Artistic Grounds: Aesthetic Politics and Contested Urban Space in Amman, Jordan
- Author(s): McLaughlin-Alcock, Colin
- Advisor(s): Bernal, Victoria
- et al.
This dissertation is an ethnography of an artistic neighborhood, Jabal al Luweibde in Amman. It aims to call attention to a spatial politics of art, distinct from the expressive or meaningful politics more often attended to in studies of art. Drawing on 18 months of ethnographic fieldwork, including extensive participant observation, interview, and archival research, this dissertation traces Jabal al Luweibde’s emergence as an artistic neighborhood and analyzes how, as artists center in this neighborhood, they rework boundaries of inclusion and exclusion along lines of class, gender, and national origin.

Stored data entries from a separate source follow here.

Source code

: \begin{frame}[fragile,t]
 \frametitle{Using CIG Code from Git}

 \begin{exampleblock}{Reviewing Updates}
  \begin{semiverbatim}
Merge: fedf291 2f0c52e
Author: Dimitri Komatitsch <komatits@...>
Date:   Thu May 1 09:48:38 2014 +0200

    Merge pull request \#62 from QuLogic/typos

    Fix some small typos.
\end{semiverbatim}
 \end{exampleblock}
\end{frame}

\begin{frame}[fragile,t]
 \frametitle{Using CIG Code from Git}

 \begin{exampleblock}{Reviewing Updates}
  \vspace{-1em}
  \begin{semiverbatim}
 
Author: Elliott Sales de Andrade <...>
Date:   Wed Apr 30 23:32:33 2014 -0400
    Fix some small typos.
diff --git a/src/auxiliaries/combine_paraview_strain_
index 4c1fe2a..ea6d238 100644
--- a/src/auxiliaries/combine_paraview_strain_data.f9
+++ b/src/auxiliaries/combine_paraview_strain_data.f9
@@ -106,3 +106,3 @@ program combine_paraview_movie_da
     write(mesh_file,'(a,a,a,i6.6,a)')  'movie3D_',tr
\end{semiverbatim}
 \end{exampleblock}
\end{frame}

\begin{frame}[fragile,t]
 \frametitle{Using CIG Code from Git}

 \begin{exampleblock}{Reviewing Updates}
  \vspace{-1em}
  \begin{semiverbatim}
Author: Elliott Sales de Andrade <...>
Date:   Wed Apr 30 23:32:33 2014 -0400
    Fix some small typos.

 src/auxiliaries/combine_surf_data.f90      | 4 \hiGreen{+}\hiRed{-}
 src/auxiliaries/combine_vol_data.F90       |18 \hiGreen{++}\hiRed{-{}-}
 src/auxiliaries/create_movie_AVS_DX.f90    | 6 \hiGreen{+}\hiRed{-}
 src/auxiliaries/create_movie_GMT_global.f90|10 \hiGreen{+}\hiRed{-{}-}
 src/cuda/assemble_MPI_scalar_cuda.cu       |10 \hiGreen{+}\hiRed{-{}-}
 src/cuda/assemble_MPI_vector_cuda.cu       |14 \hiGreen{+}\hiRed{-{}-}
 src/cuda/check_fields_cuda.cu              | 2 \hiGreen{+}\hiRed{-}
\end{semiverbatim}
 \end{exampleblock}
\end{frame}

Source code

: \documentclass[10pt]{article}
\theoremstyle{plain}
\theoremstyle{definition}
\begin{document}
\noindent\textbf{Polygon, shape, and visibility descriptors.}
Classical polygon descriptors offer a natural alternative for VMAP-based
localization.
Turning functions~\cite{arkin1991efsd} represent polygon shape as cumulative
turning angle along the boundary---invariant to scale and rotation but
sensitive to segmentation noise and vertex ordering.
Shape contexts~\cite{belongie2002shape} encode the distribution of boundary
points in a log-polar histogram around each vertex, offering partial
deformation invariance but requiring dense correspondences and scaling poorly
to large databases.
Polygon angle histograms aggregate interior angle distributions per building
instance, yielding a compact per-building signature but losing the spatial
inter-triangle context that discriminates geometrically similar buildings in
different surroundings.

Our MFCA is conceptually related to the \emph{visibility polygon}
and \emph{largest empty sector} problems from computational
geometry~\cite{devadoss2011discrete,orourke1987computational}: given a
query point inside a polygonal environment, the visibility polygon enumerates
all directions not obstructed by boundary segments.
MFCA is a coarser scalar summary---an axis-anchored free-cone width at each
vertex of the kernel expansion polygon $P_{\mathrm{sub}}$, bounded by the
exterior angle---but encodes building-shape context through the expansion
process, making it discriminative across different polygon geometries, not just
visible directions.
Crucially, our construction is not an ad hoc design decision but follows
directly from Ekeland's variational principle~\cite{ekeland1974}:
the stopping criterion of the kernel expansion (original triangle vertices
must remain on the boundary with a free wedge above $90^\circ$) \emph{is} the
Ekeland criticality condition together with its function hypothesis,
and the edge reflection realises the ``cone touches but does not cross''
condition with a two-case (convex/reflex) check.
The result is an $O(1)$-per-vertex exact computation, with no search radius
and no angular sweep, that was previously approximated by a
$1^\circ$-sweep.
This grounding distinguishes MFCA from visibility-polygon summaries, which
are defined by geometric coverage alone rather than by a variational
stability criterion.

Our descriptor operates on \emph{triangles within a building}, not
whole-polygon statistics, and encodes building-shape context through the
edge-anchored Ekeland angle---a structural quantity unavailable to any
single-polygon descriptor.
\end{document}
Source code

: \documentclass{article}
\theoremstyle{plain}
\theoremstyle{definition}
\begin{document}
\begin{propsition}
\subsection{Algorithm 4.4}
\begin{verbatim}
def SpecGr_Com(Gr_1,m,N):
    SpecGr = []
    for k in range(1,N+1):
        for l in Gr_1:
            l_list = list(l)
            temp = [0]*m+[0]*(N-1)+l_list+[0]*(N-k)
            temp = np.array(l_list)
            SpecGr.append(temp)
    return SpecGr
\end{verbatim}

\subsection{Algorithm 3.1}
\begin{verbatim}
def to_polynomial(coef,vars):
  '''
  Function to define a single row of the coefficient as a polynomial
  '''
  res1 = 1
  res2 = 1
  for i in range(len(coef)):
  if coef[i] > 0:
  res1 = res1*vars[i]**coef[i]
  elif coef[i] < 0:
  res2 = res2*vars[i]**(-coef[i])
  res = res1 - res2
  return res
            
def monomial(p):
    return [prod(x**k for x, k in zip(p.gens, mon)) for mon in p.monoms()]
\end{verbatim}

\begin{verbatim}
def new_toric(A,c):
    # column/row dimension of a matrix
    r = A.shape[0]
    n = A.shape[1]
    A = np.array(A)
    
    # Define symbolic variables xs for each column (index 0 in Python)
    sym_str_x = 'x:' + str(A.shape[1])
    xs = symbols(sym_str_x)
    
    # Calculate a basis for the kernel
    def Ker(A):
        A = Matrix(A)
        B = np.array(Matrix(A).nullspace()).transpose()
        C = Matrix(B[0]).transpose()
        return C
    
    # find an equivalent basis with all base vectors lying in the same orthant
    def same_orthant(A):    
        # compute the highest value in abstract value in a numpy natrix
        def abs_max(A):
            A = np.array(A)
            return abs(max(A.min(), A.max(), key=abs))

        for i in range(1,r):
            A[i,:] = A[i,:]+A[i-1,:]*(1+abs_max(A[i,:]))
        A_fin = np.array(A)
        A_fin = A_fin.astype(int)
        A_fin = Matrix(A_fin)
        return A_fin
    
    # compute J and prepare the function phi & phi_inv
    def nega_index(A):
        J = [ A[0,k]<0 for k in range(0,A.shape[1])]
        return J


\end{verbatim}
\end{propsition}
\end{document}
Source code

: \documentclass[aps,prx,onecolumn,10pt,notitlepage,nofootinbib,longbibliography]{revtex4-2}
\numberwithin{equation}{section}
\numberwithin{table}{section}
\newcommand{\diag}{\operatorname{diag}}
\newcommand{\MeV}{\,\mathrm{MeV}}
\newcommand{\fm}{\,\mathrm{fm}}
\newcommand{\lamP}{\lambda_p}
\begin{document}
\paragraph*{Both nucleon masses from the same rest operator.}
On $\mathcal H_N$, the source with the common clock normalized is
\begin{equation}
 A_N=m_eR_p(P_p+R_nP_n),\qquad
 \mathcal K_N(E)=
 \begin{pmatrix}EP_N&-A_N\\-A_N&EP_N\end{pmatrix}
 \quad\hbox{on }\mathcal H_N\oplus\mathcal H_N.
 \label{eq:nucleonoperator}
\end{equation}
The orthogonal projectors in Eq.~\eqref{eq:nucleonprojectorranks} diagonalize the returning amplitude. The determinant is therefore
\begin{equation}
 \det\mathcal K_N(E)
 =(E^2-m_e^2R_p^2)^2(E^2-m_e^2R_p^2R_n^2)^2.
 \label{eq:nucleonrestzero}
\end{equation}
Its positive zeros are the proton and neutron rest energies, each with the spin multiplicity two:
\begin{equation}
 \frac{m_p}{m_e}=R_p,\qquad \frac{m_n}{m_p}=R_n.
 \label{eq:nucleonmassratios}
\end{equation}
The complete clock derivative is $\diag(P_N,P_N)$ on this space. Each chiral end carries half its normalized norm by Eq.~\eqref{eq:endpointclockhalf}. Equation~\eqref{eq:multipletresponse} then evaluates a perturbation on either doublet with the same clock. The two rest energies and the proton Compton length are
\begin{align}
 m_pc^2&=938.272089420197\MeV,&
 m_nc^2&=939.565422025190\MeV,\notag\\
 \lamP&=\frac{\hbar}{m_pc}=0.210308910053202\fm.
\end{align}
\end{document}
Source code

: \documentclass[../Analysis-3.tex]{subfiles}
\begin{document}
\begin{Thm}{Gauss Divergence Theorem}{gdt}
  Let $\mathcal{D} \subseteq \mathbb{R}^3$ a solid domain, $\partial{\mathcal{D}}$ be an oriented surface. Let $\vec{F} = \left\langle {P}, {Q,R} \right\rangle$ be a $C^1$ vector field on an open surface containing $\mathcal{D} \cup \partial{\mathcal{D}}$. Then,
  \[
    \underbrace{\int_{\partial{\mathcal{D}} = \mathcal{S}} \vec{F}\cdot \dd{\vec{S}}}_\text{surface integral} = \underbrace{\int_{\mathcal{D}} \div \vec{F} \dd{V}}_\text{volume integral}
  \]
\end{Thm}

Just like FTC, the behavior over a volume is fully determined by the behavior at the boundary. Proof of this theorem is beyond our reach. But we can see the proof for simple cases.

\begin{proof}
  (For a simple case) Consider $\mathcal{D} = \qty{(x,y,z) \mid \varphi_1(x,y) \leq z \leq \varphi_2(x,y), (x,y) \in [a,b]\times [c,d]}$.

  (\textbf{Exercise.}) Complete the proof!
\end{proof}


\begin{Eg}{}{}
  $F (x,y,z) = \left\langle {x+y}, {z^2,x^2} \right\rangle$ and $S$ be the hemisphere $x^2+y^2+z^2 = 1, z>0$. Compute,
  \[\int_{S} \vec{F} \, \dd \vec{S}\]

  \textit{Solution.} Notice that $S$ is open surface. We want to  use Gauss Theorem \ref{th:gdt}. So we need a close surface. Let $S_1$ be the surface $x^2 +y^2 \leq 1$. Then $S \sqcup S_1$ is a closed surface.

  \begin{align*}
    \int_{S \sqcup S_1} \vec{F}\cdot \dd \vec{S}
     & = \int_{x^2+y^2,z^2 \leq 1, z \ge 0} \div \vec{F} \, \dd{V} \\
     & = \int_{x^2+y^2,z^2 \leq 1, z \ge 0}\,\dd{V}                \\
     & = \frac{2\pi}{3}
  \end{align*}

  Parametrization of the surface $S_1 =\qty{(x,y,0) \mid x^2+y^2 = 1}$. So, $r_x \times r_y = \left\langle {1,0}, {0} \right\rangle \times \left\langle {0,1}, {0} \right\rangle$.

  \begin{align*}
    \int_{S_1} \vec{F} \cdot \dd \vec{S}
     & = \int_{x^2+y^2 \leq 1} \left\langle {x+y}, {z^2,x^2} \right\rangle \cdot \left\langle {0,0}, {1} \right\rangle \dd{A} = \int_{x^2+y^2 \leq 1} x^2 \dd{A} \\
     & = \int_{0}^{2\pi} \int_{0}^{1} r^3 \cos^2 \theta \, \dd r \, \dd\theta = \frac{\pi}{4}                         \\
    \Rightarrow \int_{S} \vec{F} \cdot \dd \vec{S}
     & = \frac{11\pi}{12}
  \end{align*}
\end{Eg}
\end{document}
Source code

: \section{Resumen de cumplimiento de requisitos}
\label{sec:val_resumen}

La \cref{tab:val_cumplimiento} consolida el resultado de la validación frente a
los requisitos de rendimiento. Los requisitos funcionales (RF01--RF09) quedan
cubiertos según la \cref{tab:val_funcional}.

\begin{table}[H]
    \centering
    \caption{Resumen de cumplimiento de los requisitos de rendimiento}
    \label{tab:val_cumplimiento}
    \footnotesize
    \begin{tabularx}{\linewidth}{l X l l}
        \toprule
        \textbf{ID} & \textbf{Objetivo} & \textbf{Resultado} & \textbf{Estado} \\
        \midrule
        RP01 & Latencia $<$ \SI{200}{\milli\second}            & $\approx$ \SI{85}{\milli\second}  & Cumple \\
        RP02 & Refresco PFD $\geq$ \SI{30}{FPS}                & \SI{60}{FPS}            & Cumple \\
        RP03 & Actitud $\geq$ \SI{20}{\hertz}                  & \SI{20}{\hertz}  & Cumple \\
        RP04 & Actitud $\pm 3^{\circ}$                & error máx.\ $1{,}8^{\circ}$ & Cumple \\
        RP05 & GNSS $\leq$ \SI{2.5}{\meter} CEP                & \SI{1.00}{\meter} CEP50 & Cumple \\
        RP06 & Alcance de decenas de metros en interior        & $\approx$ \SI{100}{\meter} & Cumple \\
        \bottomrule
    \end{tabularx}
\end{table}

It also examines how art’s rising political and economic power, closely tied to wider economic changes, has led to this neighborhood becoming known as a uniquely inclusive site, hailed by politicians and planners as an idealized image of Amman’s potential future. This neighborhood is a transformative site of political possibility in Amman, opening different futures, transforming communal boundaries, and setting the stage for confrontation. By tracing these developments, the dissertation develops theorization of a dynamic, agentive, urban politics, rooted in the structural and aesthetic impacts of discreet artistic practices.